The only word I can think of that isn't derogatory is "intense". Haylee is my very intense little jewel (her middle name, ironically). Everything she does is with intensity, and while it is a somewhat endearing trait, right now it is harmful to Waylon and maddening to me. I love her, but you are right...sometimes with high needs kiddos its very difficult not to resent them. I hate it, too, that people that don't/haven't had one think it means I for some reason don't love her, which isn't the case.

And now that I am back to work, its even worse, because she gets even less of me and when I am home wants to be ON me all the time. She is in my face or on top of me. We have a rule...no touching the baby's face (because she is careless and might just poke his eyes out). So she says, "Touch Mama's face?" all the while poking at my eyes and mouth. And why is it that when he is nursing, she comes up to the rocker on the side he is nursing on and wants up on that side? I tell her, "You can come over to the other side and get up" and she has a fit that she can't get up on that side, waking him up and enraging me. Of course, I have to start the going to sleep process all over again, which usually means putting him in the carrier and bouncing up and down the hall because now he is terrified that the next time he falls asleep he will be woken by the shrieks of a 2 yo. So, not only can I not hold her and rock/read to her on my lap, but I can't pay ANY attention to her because I am trying to get this one to sleep.

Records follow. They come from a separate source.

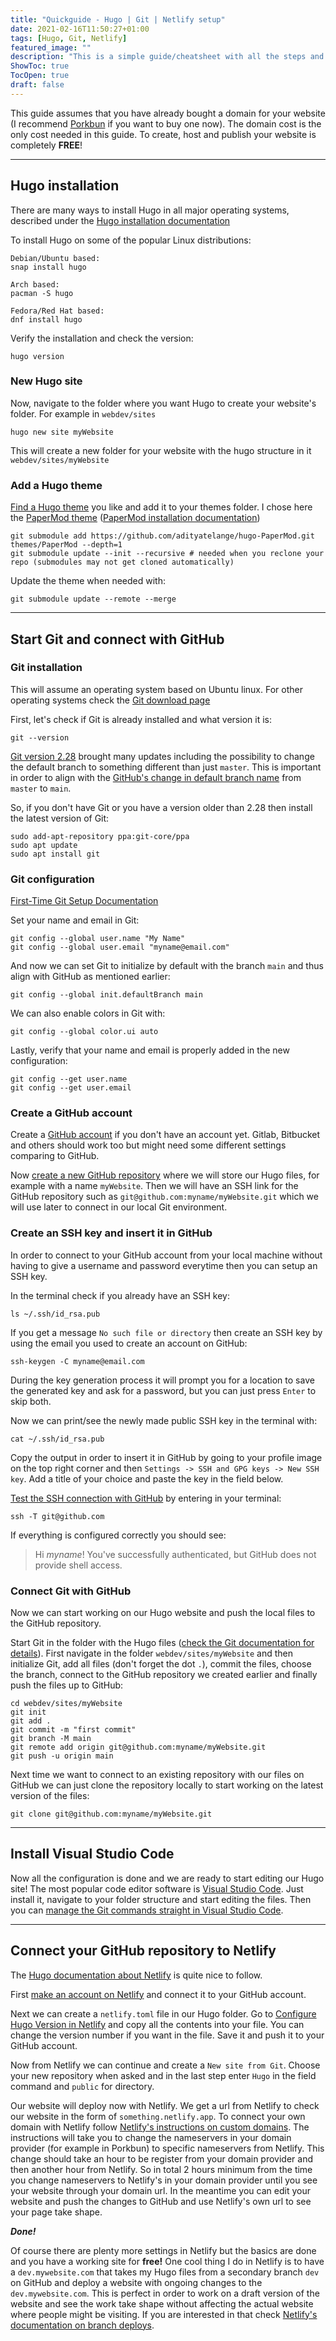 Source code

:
 ```yaml
---
title: "Quickguide - Hugo | Git | Netlify setup"
date: 2021-02-16T11:50:27+01:00
tags: [Hugo, Git, Netlify]
featured_image: ""
description: "This is a simple guide/cheatsheet with all the steps and commands to take you from nothing to a FREE published website with Hugo, GitHub and Netlify!"
ShowToc: true
TocOpen: true
draft: false
---
```


This guide assumes that you have already bought a domain for your website (I recommend [Porkbun](https://porkbun.com/products/domains) if you want to buy one now). The domain cost is the only cost needed in this guide. To create, host and publish your website is completely **FREE**!

---

## Hugo installation

There are many ways to install Hugo in all major operating systems, described under the [Hugo installation documentation](https://gohugo.io/getting-started/installing)

To install Hugo on some of the popular Linux distributions:
```
Debian/Ubuntu based:
snap install hugo

Arch based:
pacman -S hugo

Fedora/Red Hat based:
dnf install hugo
```

Verify the installation and check the version:
```
hugo version
```

### New Hugo site

Now, navigate to the folder where you want Hugo to create your website's folder. For example in `webdev/sites`
```
hugo new site myWebsite
```

This will create a new folder for your website with the hugo structure in it `webdev/sites/myWebsite`

### Add a Hugo theme

[Find a Hugo theme](https://themes.gohugo.io) you like and add it to your themes folder. I chose here the [PaperMod theme](https://themes.gohugo.io/hugo-papermod/) ([PaperMod installation documentation](https://github.com/adityatelange/hugo-PaperMod/wiki/Installation))

```
git submodule add https://github.com/adityatelange/hugo-PaperMod.git themes/PaperMod --depth=1
git submodule update --init --recursive # needed when you reclone your repo (submodules may not get cloned automatically)
```

Update the theme when needed with:

```
git submodule update --remote --merge
```

---

## Start Git and connect with GitHub

### Git installation

This will assume an operating system based on Ubuntu linux. For other operating systems check the [Git download page](https://git-scm.com/downloads)

First, let's check if Git is already installed and what version it is:
```
git --version
```

[Git version 2.28](https://github.blog/2020-07-27-highlights-from-git-2-28/) brought many updates including the possibility to change the default branch to something different than just `master`. This is important in order to align with the [GitHub's change in default branch name](https://github.com/github/renaming) from `master` to `main`. 

So, if you don't have Git or you have a version older than 2.28 then install the latest version of Git:

```
sudo add-apt-repository ppa:git-core/ppa
sudo apt update
sudo apt install git
```

### Git configuration

[First-Time Git Setup Documentation](https://git-scm.com/book/en/v2/Getting-Started-First-Time-Git-Setup)

Set your name and email in Git:
```
git config --global user.name "My Name"
git config --global user.email "myname@email.com"
```

And now we can set Git to initialize by default with the branch `main` and thus align with GitHub as mentioned earlier:
```
git config --global init.defaultBranch main
```

We can also enable colors in Git with:
```
git config --global color.ui auto
```

Lastly, verify that your name and email is properly added in the new configuration:
```
git config --get user.name
git config --get user.email
```

### Create a GitHub account

Create a [GitHub account](https://github.com/join) if you don't have an account yet. Gitlab, Bitbucket and others should work too but might need some different settings comparing to GitHub.

Now [create a new GitHub repository](https://github.com/new) where we will store our Hugo files, for example with a name `myWebsite`. Then we will have an SSH link for the GitHub repository such as `git@github.com:myname/myWebsite.git` which we will use later to connect in our local Git environment.

### Create an SSH key and insert it in GitHub

In order to connect to your GitHub account from your local machine without having to give a username and password everytime then you can setup an SSH key.

In the terminal check if you already have an SSH key:
```
ls ~/.ssh/id_rsa.pub
```

If you get a message `No such file or directory` then create an SSH key by using the email you used to create an account on GitHub:
```
ssh-keygen -C myname@email.com
```
During the key generation process it will prompt you for a location to save the generated key and ask for a password, but you can just press `Enter` to skip both.

Now we can print/see the newly made public SSH key in the terminal with:
```
cat ~/.ssh/id_rsa.pub
```
Copy the output in order to insert it in GitHub by going to your profile image on the top right corner and then `Settings -> SSH and GPG keys -> New SSH key`. Add a title of your choice and paste the key in the field below.

[Test the SSH connection with GitHub](https://docs.github.com/en/github/authenticating-to-github/testing-your-ssh-connection) by entering in your terminal:
```
ssh -T git@github.com
```

If everything is configured correctly you should see:
> Hi *myname*! You've successfully authenticated, but GitHub does not provide shell access.

### Connect Git with GitHub

Now we can start working on our Hugo website and push the local files to the GitHub repository.

Start Git in the folder with the Hugo files ([check the Git documentation for details](https://git-scm.com/book/en/v2/Git-Basics-Getting-a-Git-Repository)). First navigate in the folder `webdev/sites/myWebsite` and then initialize Git, add all files (don't forget the dot `.`), commit the files, choose the branch, connect to the GitHub repository we created earlier and finally push the files up to GitHub:
```
cd webdev/sites/myWebsite
git init
git add .
git commit -m "first commit"
git branch -M main
git remote add origin git@github.com:myname/myWebsite.git
git push -u origin main
```

Next time we want to connect to an existing repository with our files on GitHub we can just clone the repository locally to start working on the latest version of the files:
```
git clone git@github.com:myname/myWebsite.git
```

---

## Install Visual Studio Code

Now all the configuration is done and we are ready to start editing our Hugo site! The most popular code editor software is [Visual Studio Code](https://code.visualstudio.com/). Just install it, navigate to your folder structure and start editing the files. Then you can [manage the Git commands straight in Visual Studio Code](https://code.visualstudio.com/docs/editor/versioncontrol).

---

## Connect your GitHub repository to Netlify

The [Hugo documentation about Netlify](https://gohugo.io/hosting-and-deployment/hosting-on-netlify) is quite nice to follow. 

First [make an account on Netlify](https://app.netlify.com/) and connect it to your GitHub account.

Next we can create a `netlify.toml` file in our Hugo folder. Go to [Configure Hugo Version in Netlify](https://gohugo.io/hosting-and-deployment/hosting-on-netlify#configure-hugo-version-in-netlify) and copy all the contents into your file. You can change the version number if you want in the file. Save it and push it to your GitHub account.

Now from Netlify we can continue and create a `New site from Git`. Choose your new repository when asked and in the last step enter `Hugo` in the field command and `public` for directory.

Our website will deploy now with Netlify. We get a url from Netlify to check our website in the form of `something.netlify.app`. To connect your own domain with Netlify follow [Netlify's instructions on custom domains](https://docs.netlify.com/domains-https/custom-domains/). The instructions will take you to change the nameservers in your domain provider (for example in Porkbun) to specific nameservers from Netlify. This change should take an hour to be register from your domain provider and then another hour from Netlify. So in total 2 hours minimum from the time you change nameservers to Netlify's in your domain provider until you see your website through your domain url. In the meantime you can edit your website and push the changes to GitHub and use Netlify's own url to see your page take shape.

***Done!***

Of course there are plenty more settings in Netlify but the basics are done and you have a working site for **free!** One cool thing I do in Netlify is to have a `dev.mywebsite.com` that takes my Hugo files from a secondary branch `dev` on GitHub and deploy a website with ongoing changes to the `dev.mywebsite.com`. This is perfect in order to work on a draft version of the website and see the work take shape without affecting the actual website where people might be visiting. If you are interested in that check [Netlify's documentation on branch deploys](https://docs.netlify.com/site-deploys/overview/#branch-deploy-controls).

I did learn a good trick--hide and seek. I can play it with him in the carrier. But I think she's on to me. Its like she knows if I am not giving her 100% devotion. In her world, multi-tasking is out of the question :rofl.

And I know this is supposed to be about the baby, but none of our problems are because of something he is doing...I mean, its about him, but it has to do with sister and mama. He is sleeping better at night...up to 6 hours one night, but most of the time more like 4, then 2, then 1.5, then 1.5. Which is pretty darn good, considering Haylee is up that often or more! He is still a catnapper during the day, which is part of the problem, because i feel like i spend so much time GETTING him to sleep.

Anyway...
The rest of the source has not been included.